The 100 Year Old Man Who Climbed Out The Window and Disappeared

1For the first half of July, the Watershed is bringing Bristol something a little bit different. We are well used to being offered dark, brooding, serious Scandinavian films: Let the Right One In, The Hunt, Stieg Larsson’s Millennium Trilogy. The 100 Year Old Man…, however, offers us refreshingly silly, funny cinema from Sweden.

The story details, in a roundabout way, the life and times of centurion Allan Karlsson, a pyromaniac with a viciously dry wit, who escapes from a retirement home to have quite an adventure. We follow Allan’s escapades as he accidentally gets his hands on a suitcase full of money belonging to a violent biker gang, and is subsequently chased across the Swedish countryside by both the gang and the police.

Interspersed with this action is the backstory of Allan’s life which, much like that of Forrest Gump, sees our hero stumble into a mental asylum, fight in the Spanish Civil War, save General Franco’s life, play an integral part in the Manhatten Project, get picked up by Josef Stalin and sent to a gulag, and eventually work as a double agent during the Cold War.
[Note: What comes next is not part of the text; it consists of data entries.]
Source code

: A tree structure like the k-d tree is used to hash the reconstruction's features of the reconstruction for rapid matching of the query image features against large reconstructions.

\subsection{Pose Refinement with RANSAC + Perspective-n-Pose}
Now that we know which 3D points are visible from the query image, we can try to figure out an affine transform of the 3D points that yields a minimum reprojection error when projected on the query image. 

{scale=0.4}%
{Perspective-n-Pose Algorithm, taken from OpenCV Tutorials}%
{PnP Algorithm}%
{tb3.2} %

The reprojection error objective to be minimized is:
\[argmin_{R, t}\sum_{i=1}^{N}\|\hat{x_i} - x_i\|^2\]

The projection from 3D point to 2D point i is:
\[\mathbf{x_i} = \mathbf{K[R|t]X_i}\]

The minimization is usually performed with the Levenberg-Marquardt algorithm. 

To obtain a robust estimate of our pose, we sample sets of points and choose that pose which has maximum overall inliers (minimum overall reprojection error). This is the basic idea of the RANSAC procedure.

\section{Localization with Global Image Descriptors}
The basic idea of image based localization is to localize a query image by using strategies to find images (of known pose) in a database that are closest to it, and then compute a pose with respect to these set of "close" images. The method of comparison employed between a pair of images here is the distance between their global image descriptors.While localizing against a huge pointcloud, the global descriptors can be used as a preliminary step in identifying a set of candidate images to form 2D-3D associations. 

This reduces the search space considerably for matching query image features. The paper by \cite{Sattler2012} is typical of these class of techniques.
The film’s integrity relies mainly on it’s lead character, and thankfully he is a remarkably sympathetic character. Considering he is an alcoholic involved at various stages in the construction of the atom bomb, saving the life of a fascist dictator, blowing up a neighbour and murdering an assailant by locking him in a freezer room, he comes across as a harmless, funny elderly gentleman. It is perhaps an interesting aspect of our society that no matter how vile an elderly person’s actions, the fact that they are forgetful, shuffling and mumbling makes them somehow more likeable.

Much like Wes Anderson’s The Grand Budapest Hotel, this film is a fast-paced caper, and it makes for a fun cinema experience. It involves a fair suspension of disbelief, particularly in the scenes featuring an elephant roaming the Swedish countryside, but it contains several genuinely funny moments. Particularly amusing is the scene where Karlsson, acting as a double agent, accidentally records Ronald Reagan’s conversation with his gardener, instructing him to “not tear down the wall” as it would allow garden pests in. Mikhail Gorbachev, listening to the recording, thinks that the wall in question is the Berlin Wall, and promptly instigates the downfall of Communism, just to piss Reagan off.

With stunning images of the Swedish landscape, witty lines, imaginative storylines and identifiable characters, Director Felix Herngren charms the audience throughout. A film well recommended for a soggy Summer night.